L’oïdium des cucurbitacées est une infection fongique dont plusieurs agents sont responsables. Il touche tous les types de cucurbitacées, mais est moins fréquent chez les melons et les concombres. La moisissure blanche et poudreuse caractéristique est assez facile à repérer, mais la gestion et la prévention de la maladie nécessitent plusieurs étapes.
À propos de l’oïdium sur les cucurbitacées
L’oïdium qui infecte les cucurbitacées est causé par l’une des deux espèces de champignons suivantes : le plus souvent Erysiphe cichoracearum et, plus rarement, Sphaerotheca fuliginea. Bien que tous les types de cucurbitacées puissent être sensibles à ces champignons, la plupart des variétés de concombres et de pastèques sont désormais résistantes. Contrairement à d’autres types d’infections fongiques sur les plantes, l’oïdium ne nécessite pas d’eau stagnante. Les conditions les plus favorables à l’infection sont une humidité moyenne à élevée et des températures comprises entre 20 et 27 °C (68 et 80 °F).
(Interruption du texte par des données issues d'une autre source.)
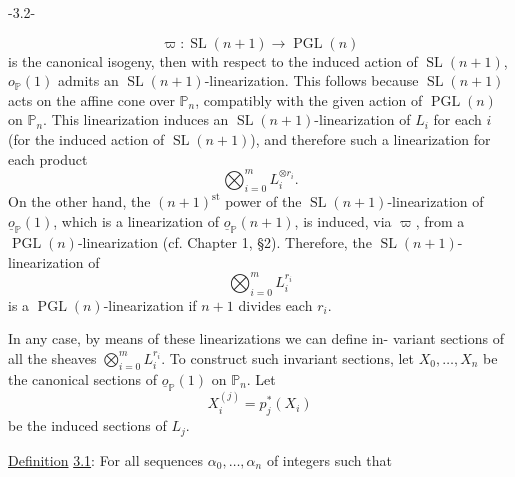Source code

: \begin{center}-3.2-\end{center}
\[
\varpi:\operatorname{SL}(n+1)\longrightarrow\operatorname{PGL}(n)
\]
is the canonical isogeny, then with respect to the induced action of
$\operatorname{SL}(n+1)$, $o_{\mathbb P}(1)$ admits an $\operatorname{SL}(n+1)$-linearization. This follows
because $\operatorname{SL}(n+1)$ acts on the affine cone over $\mathbb P_n$, compatibly with
the given action of $\operatorname{PGL}(n)$ on $\mathbb P_n$. This linearization induces an
$\operatorname{SL}(n+1)$-linearization of $L_i$ for each $i$ (for the induced action of
$\operatorname{SL}(n+1)$), and therefore such a linearization for each product
\[
\bigotimes_{i=0}^{m}L_i^{\otimes r_i}.
\]
On the other hand, the $(n+1)^{\mathrm{st}}$ power of the $\operatorname{SL}(n+1)$-linearization of
$\underline{o}_{\mathbb P}(1)$, which is a linearization of $\underline{o}_{\mathbb P}(n+1)$, is induced, via $\varpi$,
from a $\operatorname{PGL}(n)$-linearization (cf. Chapter 1, §2). Therefore, the
$\operatorname{SL}(n+1)$-linearization of
\[
\bigotimes_{i=0}^{m}L_i^{r_i}
\]
is a $\operatorname{PGL}(n)$-linearization if $n+1$ divides each $r_i$.

In any case, by means of these linearizations we can define in-
variant sections of all the sheaves $\bigotimes_{i=0}^{m}L_i^{r_i}$. To construct such
invariant sections, let $X_0,\ldots,X_n$ be the canonical sections of $\underline{o}_{\mathbb P}(1)$
on $\mathbb P_n$. Let
\[
X_i^{(j)}=p_j^*(X_i)
\]
be the induced sections of $L_j$.

\uline{Definition} \uline{3.1}: For all sequences $\alpha_0,\ldots,\alpha_n$ of integers such that

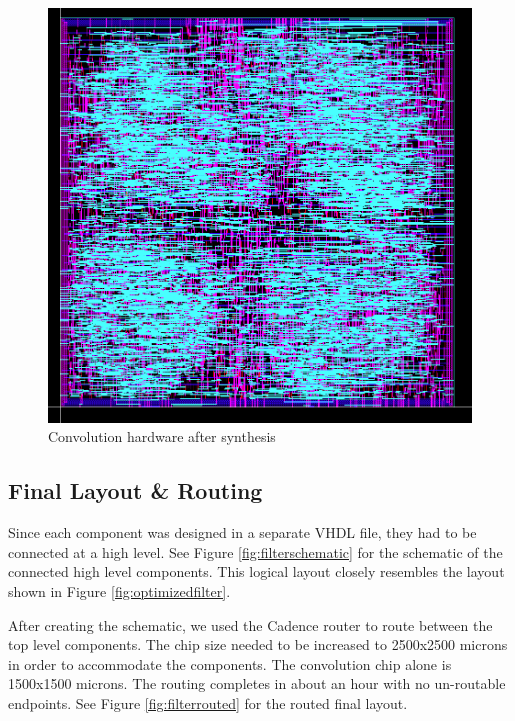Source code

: \begin{figure}[htbp]
\centering
\includegraphics[width=6.5in]{images/CONV_MULT}
\caption{Convolution hardware after synthesis}
\label{fig:convmult}
\end{figure}


\subsection{Final Layout \& Routing}
Since each component was designed in a separate VHDL file, they had to be connected at a high level.  See Figure \ref{fig:filterschematic} for the schematic of the connected high level components.  This logical layout closely resembles the layout shown in Figure \ref{fig:optimizedfilter}.

After creating the schematic, we used the Cadence router to route between the top level components.  The chip size needed to be increased to 2500x2500 microns in order to accommodate the components.  The convolution chip alone is 1500x1500 microns.  The routing completes in about an hour with no un-routable endpoints.  See Figure \ref{fig:filterrouted} for the routed final layout.


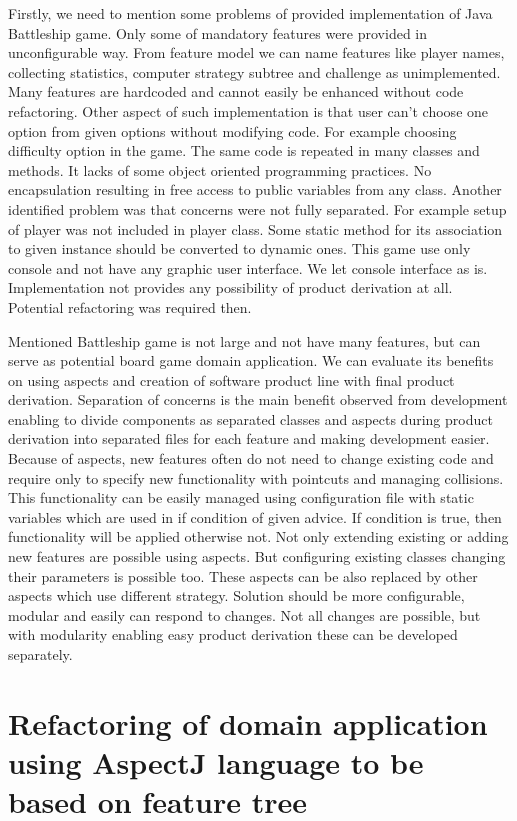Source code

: \documentclass[11pt,english,a4paper,twoside]{article}
\begin{document}
Firstly, we need to mention some problems of provided implementation of Java Battleship game. Only some of mandatory features were provided in unconfigurable way. From feature model we can name features like player names, collecting statistics, computer strategy subtree and challenge as unimplemented. Many features are hardcoded and cannot easily be enhanced without code refactoring. Other aspect of such implementation is that user can't choose one option from given options without modifying code. For example choosing difficulty option in the game. The same code is repeated in many classes and methods. It lacks of some object oriented programming practices. No encapsulation resulting in free access to public variables from any class. Another identified problem was that concerns were not fully separated. For example setup of player was not included in player class. Some static method for its association to given instance should be converted to dynamic ones. This game use only console and not have any graphic user interface. We let console interface as is. Implementation not provides any possibility of product derivation at all. Potential refactoring was required then. 

Mentioned Battleship game is not large and not have many features, but can serve as potential board game domain application. We can evaluate its benefits on using aspects and creation of software product line with final product derivation. Separation of concerns is the main benefit observed from development enabling to divide components as separated classes and aspects during product derivation into separated files for each feature and making development easier. Because of aspects, new features often do not need to change existing code and require only to specify new functionality with pointcuts and managing collisions. This functionality can be easily managed using configuration file with static variables which are used in if condition of given advice. If condition is true, then functionality will be applied otherwise not. Not only extending existing or adding new features are possible using aspects. But configuring existing classes changing their parameters is possible too. These aspects can be also replaced by other aspects which use different strategy. Solution should be more configurable, modular and easily can respond to changes. Not all changes are possible, but with modularity enabling easy product derivation these can be developed separately.



\section{Refactoring of domain application using AspectJ language to be based on feature tree} \label{gameRefactoring}
\end{document}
L’infection est plus probable lorsque le feuillage est dense et que peu de lumière pénètre à travers les feuilles. Les cucurbitacées atteintes d’oïdium peuvent être identifiées par une substance poudreuse blanche sur les feuilles et les tiges. L’infection commence généralement sur les feuilles ombragées et les feuilles plus âgées, il convient donc de les examiner pour détecter les premiers signes de mildiou. Dans certains cas, la poudre peut apparaître sur les fruits au fur et à mesure de leur développement.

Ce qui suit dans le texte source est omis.